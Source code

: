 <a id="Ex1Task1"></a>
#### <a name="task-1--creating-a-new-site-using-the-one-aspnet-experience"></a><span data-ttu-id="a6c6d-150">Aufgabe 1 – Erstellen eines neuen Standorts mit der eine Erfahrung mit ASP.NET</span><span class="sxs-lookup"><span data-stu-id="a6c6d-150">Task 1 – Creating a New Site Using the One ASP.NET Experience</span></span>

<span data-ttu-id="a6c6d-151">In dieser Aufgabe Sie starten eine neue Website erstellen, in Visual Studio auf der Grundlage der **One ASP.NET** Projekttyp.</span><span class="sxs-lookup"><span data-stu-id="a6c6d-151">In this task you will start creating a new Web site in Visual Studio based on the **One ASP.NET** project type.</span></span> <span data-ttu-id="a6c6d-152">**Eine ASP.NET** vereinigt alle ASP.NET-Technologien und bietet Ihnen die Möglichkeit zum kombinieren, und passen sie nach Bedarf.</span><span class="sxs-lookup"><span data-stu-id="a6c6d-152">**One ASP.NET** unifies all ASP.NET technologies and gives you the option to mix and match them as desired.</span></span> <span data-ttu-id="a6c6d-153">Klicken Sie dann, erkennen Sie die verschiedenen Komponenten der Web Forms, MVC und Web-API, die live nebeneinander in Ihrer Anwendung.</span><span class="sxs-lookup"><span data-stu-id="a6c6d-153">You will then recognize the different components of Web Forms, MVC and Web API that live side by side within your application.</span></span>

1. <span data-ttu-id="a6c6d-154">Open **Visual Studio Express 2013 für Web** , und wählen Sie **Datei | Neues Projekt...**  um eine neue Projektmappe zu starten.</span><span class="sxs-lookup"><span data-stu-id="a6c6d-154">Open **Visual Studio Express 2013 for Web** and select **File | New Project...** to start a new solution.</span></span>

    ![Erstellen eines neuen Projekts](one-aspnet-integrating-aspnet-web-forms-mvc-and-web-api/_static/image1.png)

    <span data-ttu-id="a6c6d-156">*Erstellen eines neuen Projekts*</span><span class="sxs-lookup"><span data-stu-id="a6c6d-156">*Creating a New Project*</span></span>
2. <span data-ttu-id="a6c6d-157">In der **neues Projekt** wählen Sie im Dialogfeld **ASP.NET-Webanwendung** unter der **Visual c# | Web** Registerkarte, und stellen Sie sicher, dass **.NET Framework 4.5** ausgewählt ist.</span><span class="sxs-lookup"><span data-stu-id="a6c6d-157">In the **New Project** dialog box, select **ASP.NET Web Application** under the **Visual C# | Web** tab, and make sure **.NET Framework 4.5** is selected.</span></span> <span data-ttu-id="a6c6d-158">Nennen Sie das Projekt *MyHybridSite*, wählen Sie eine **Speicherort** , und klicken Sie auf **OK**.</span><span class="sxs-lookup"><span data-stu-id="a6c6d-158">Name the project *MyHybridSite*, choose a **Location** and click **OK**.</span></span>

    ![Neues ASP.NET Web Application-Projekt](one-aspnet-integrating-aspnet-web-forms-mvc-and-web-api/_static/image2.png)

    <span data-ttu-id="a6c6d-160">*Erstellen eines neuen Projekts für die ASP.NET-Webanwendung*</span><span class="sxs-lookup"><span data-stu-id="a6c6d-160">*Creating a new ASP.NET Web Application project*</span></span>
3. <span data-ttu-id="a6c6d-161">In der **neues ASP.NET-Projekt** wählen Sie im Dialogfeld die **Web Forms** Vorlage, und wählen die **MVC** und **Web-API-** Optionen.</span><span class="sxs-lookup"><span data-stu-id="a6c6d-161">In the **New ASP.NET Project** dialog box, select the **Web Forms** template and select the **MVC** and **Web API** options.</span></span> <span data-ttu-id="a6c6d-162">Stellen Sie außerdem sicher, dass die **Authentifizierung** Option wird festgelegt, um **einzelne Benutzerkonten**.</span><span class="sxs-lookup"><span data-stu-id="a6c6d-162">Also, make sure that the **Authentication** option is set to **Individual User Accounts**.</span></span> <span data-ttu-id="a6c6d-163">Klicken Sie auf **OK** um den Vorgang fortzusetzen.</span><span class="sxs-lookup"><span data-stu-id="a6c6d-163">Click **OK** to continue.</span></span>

◇ ◇ ◇ ◇ ◇ ◇ ◇

**Description of the task**
Repeat the listing. Keep every character the same.

**Written reply**
Source code

: <a id="Ex1Task1"></a>
#### <a name="task-1--creating-a-new-site-using-the-one-aspnet-experience"></a><span data-ttu-id="a6c6d-150">Aufgabe 1 – Erstellen eines neuen Standorts mit der eine Erfahrung mit ASP.NET</span><span class="sxs-lookup"><span data-stu-id="a6c6d-150">Task 1 – Creating a New Site Using the One ASP.NET Experience</span></span>

<span data-ttu-id="a6c6d-151">In dieser Aufgabe Sie starten eine neue Website erstellen, in Visual Studio auf der Grundlage der **One ASP.NET** Projekttyp.</span><span class="sxs-lookup"><span data-stu-id="a6c6d-151">In this task you will start creating a new Web site in Visual Studio based on the **One ASP.NET** project type.</span></span> <span data-ttu-id="a6c6d-152">**Eine ASP.NET** vereinigt alle ASP.NET-Technologien und bietet Ihnen die Möglichkeit zum kombinieren, und passen sie nach Bedarf.</span><span class="sxs-lookup"><span data-stu-id="a6c6d-152">**One ASP.NET** unifies all ASP.NET technologies and gives you the option to mix and match them as desired.</span></span> <span data-ttu-id="a6c6d-153">Klicken Sie dann, erkennen Sie die verschiedenen Komponenten der Web Forms, MVC und Web-API, die live nebeneinander in Ihrer Anwendung.</span><span class="sxs-lookup"><span data-stu-id="a6c6d-153">You will then recognize the different components of Web Forms, MVC and Web API that live side by side within your application.</span></span>

1. <span data-ttu-id="a6c6d-154">Open **Visual Studio Express 2013 für Web** , und wählen Sie **Datei | Neues Projekt...**  um eine neue Projektmappe zu starten.</span><span class="sxs-lookup"><span data-stu-id="a6c6d-154">Open **Visual Studio Express 2013 for Web** and select **File | New Project...** to start a new solution.</span></span>

    ![Erstellen eines neuen Projekts](one-aspnet-integrating-aspnet-web-forms-mvc-and-web-api/_static/image1.png)

    <span data-ttu-id="a6c6d-156">*Erstellen eines neuen Projekts*</span><span class="sxs-lookup"><span data-stu-id="a6c6d-156">*Creating a New Project*</span></span>
2. <span data-ttu-id="a6c6d-157">In der **neues Projekt** wählen Sie im Dialogfeld **ASP.NET-Webanwendung** unter der **Visual c# | Web** Registerkarte, und stellen Sie sicher, dass **.NET Framework 4.5** ausgewählt ist.</span><span class="sxs-lookup"><span data-stu-id="a6c6d-157">In the **New Project** dialog box, select **ASP.NET Web Application** under the **Visual C# | Web** tab, and make sure **.NET Framework 4.5** is selected.</span></span> <span data-ttu-id="a6c6d-158">Nennen Sie das Projekt *MyHybridSite*, wählen Sie eine **Speicherort** , und klicken Sie auf **OK**.</span><span class="sxs-lookup"><span data-stu-id="a6c6d-158">Name the project *MyHybridSite*, choose a **Location** and click **OK**.</span></span>

    ![Neues ASP.NET Web Application-Projekt](one-aspnet-integrating-aspnet-web-forms-mvc-and-web-api/_static/image2.png)

    <span data-ttu-id="a6c6d-160">*Erstellen eines neuen Projekts für die ASP.NET-Webanwendung*</span><span class="sxs-lookup"><span data-stu-id="a6c6d-160">*Creating a new ASP.NET Web Application project*</span></span>
3. <span data-ttu-id="a6c6d-161">In der **neues ASP.NET-Projekt** wählen Sie im Dialogfeld die **Web Forms** Vorlage, und wählen die **MVC** und **Web-API-** Optionen.</span><span class="sxs-lookup"><span data-stu-id="a6c6d-161">In the **New ASP.NET Project** dialog box, select the **Web Forms** template and select the **MVC** and **Web API** options.</span></span> <span data-ttu-id="a6c6d-162">Stellen Sie außerdem sicher, dass die **Authentifizierung** Option wird festgelegt, um **einzelne Benutzerkonten**.</span><span class="sxs-lookup"><span data-stu-id="a6c6d-162">Also, make sure that the **Authentication** option is set to **Individual User Accounts**.</span></span> <span data-ttu-id="a6c6d-163">Klicken Sie auf **OK** um den Vorgang fortzusetzen.</span><span class="sxs-lookup"><span data-stu-id="a6c6d-163">Click **OK** to continue.</span></span>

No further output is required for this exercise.